Schematic of hb (top, red) and Kr (bottom, green) genes (black bars); regulatory reactions represented by arrows, with rate constants k. A complete tabulation of the elementary reactions of the model and the k values are given in Tables 1–3. Protein TFs bind regulatory regions for each gene (in reversible reactions); transcription rates depend on the bound state of the TF BSs (cyan; e.g. h1-kr1 indicates that the hb cis-regulatory region has 1 Hb BS bound and 1 Kr BS bound). hb: overall transcription rate consists of Bcd- and Hb-dependent components (Table 1; and Fig. 2 of [37]), and Kr-dependent components (shown, top; note Hb as a co-factor; see also Table 2). Dual regulation—the Kr contribution is highest when a single Kr is bound (k ₁₆ term), and goes to 0 when a 2^nd Kr is bound. Kr: Bcd protein activates Kr transcription (bottom, k ₂₄ term); Hb protein inhibits Kr transcription (0 transcription when Hb bound; see also Table 3). (In the Hb dual and dual-dual variations of the model, Kr is activated not by Bcd, but by the 1^st Hb binding.) hb and Kr mRNA are translated, and both mRNA and proteins decay. Spatially, Hb and Kr protein diffuse between nuclei.

Fig 3. Hb PS4 formation by Kr dual regulation (activation/inhibition).

Red curves: Hb protein concentration profiles along the AP axis, at 10, 20, 30, 40 minutes into NC14. Profiles at 10–20 minutes show the early ‘step function’ expression observed experimentally; later profiles show the development of the PS4 stripe, on the correct timescale. Green curves: Kr protein concentration profiles, at the same times. Blue curve: Hb expression (at 40 minutes) in Kr-. See Fig. 1BDF for comparison to experimental data over this period.

Fig 4. Hb-Kr interactions limit noise at their interface.

(A) Stochastic solution of the Kr dual PS4 model. Overlay of results at 1 minute intervals over 10 minutes (30–40 minutes into NC14; cf. t = 30, t = 40 of deterministic solution in Fig. 3). Substantial fluctuations are evident on this timescale in the activated domains, but the mid-embryo interface exhibits much lower noise. (B) The ‘reverse’ Hb dual mechanism exhibits comparable noise reduction (but doesn’t form PS4). Same time intervals as (A). Higher overall noise is tested in (B), but the interface remains precise.

Fig 5. Effect of intrinsic noise on between-embryo variability.

Top curves: 25 stochastic simulations of WT (Kr dual PS4 model), thick black line is the deterministic result for comparison (cf. Fig. 3). Bottom curves: 25 stochastic simulations of Kr-, thick black line—deterministic solution. Arrows indicate the range of positions at which profiles cross half-height. WT has a significantly lower standard deviation in this position than Kr-. t = 40 minutes into NC14.

Fig 6. Kr reduction of within-nucleus noise.

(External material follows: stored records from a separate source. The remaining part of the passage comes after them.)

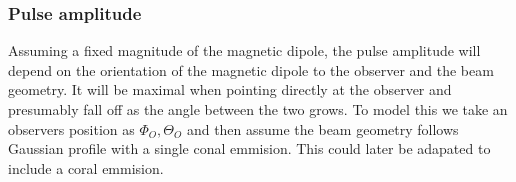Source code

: \documentclass[/home/greg/Thesis/main/main.tex]{subfiles}
\begin{document}
%
%
%

\subsubsection{Pulse amplitude}
Assuming a fixed magnitude of the magnetic dipole, the pulse amplitude will 
depend on the orientation of the magnetic dipole to the observer and the
beam geometry. It will be 
maximal when pointing directly at the observer and presumably fall off as the
angle between the two grows. To model this we take an observers position as 
$\Phi_{O}, \Theta_{O}$ and then assume the beam geometry follows
Gaussian profile with a single conal emmision. This could later be adapated
to include a coral emmision.
\end{document}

Stochastic simulations of the Kr dual PS4 model with 2 transcription centres per nucleus. (A) WT Hb protein expression surface (note: DV shown stretched relative to AP; actual computational subunits have equal AP, DV dimensions). Vertical axis (and colour scale), number of molecules. (B, C) within-nucleus variability, ±5%EL from the Hb boundary: red and green are hb mRNA levels (number of molecules) produced from each of 2 transcription centres per nucleus. Noise is calculated from the relative differences between the red and green levels at each position (Eq. 1). (B) WT; (C) Kr-. WT has relatively sharper slope than Kr-, and the average within-nucleus noise is significantly lower in WT than in Kr-. The simulations shown have average noise levels: 35% for WT (B); 51% for Kr- (C). t = 40 minutes into NC14.